The two most small-grown species of Ranunculus in Svalbard – R. hyperboreus and R. pygmaeus – are often confused. They are easily distinguished by R. hyperboreus having 3 ‘sepals’ and ‘petals’ and a prostrate growth form with rooting shoots, whereas R. pygmaeus has 5 ‘sepals’ and ‘petals’ and grows as solitary plants with no rooting shoots. They also differ ecologically: Ranunculus hyperboreus is the perhaps only true aquatic vascular plant in Spitsbergen, whereas R. pygmaeus is confined to dry or only occasionally moist ground.
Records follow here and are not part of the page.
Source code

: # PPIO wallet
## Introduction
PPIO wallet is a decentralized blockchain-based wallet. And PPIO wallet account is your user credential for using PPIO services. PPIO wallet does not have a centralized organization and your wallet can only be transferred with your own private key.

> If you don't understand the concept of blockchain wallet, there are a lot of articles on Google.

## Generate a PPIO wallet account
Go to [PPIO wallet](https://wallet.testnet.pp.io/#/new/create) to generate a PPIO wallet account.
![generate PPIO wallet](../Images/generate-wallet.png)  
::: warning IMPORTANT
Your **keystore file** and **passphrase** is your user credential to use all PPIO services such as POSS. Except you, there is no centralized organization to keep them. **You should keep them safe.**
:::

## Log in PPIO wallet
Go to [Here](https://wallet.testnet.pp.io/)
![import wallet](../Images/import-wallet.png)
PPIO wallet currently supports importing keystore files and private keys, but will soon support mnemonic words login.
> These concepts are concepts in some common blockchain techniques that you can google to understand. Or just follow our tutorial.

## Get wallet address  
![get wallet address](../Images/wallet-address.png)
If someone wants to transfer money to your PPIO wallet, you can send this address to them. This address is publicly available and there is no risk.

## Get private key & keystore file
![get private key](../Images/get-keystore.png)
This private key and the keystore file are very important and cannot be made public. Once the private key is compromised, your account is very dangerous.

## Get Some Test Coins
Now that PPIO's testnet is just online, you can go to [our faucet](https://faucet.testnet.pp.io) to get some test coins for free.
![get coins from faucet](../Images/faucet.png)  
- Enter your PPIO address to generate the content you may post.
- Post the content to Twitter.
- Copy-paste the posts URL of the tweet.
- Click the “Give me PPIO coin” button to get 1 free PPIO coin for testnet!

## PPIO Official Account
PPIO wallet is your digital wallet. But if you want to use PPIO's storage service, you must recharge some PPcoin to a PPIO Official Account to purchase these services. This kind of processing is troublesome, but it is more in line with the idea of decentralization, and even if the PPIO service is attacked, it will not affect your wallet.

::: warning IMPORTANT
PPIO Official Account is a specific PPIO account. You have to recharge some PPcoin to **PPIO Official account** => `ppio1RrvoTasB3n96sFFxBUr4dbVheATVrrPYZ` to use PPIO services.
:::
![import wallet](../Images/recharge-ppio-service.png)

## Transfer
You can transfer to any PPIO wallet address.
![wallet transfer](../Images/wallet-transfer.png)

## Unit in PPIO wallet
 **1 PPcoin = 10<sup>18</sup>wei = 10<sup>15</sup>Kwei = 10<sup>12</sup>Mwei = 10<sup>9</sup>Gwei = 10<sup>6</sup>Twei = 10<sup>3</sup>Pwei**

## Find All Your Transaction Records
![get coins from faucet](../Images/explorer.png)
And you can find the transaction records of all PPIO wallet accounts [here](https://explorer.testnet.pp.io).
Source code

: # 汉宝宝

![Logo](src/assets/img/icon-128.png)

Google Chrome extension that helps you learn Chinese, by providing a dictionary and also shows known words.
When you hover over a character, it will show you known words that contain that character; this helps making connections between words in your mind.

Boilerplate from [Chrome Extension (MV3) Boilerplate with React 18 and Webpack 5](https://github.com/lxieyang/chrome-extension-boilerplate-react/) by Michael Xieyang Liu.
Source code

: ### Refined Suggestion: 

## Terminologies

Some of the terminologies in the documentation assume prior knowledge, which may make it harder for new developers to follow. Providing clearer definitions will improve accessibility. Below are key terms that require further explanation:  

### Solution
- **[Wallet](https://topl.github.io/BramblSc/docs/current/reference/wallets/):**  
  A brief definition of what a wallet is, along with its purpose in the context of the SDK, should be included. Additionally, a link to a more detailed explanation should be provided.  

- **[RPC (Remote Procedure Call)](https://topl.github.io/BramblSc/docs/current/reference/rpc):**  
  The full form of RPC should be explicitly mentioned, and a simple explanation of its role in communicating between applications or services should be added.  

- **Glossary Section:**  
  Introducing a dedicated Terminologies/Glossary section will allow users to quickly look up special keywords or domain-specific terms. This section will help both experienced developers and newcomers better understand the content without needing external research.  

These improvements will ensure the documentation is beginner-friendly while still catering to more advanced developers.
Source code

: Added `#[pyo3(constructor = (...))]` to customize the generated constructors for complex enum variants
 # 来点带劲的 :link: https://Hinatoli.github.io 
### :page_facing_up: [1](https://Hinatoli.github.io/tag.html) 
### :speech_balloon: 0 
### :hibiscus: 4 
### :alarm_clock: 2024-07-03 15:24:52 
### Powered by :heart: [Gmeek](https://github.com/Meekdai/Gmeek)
Tall-grown plants of R. pygmaeus may be confused with small plants of R. nivalis. Ranunculus pygmaeus has smaller flowers (0.5–0.8 cm wide), smaller heads of nutlets (4–6 × 4–5 mm), and the nutlets are much smaller; R. nivalis has larger flowers (1.5–2.2 cm wide), larger heads of nutlets (5–20 × 5–8 mm), and much larger nutlets.
Snowbeds, base of soil slopes, snow protected meadows, and depressions in heaths, base of bird cliff meadows. Mainly on well-drained and often coarse substrates (coarse sand to stones), but often moist or close to brooks. Indifferent as to soil reaction (pH) or perhaps slightly preferring circumneutral to acidic soils.
Distributed in all zones and sections, and common except for the polar desert zone where it is more sparse. Distributed on all major islands in the Spitsbergen group and also common on Bjørnøya.
The general range is circumpolar, mainly in the arctic zones and in mountains in the boreal zones. The species has, however, an extensive range southwards in the Rocky Mountains and isolated in quite southern mountains in E Asia (approaching the Himalayas) and in Europe. These isolated southern outposts are considered glacial relicts. For a phylogeographic study of its immigration in Europe, see Schönswetter et al. (2006).
Alsos, I.G., Müller, E. & Eidesen, P.B. 2013. Germinating seeds or bulbils in 87 of 113 tested Arctic species indicate potential for ex situ seed bank storage. – Polar Biology 36: 819–830. Doi 10.1007/s00300-013-1307-7.
Schönswetter, P., Popp, M. & Brochmann, C. 2006. Rare arctic-alpine plants of the European Alps have different immigration histories: the snow bed species Minuartia biflora and Ranunculus pygmaeus. – Molecular Ecology 15: 709–720.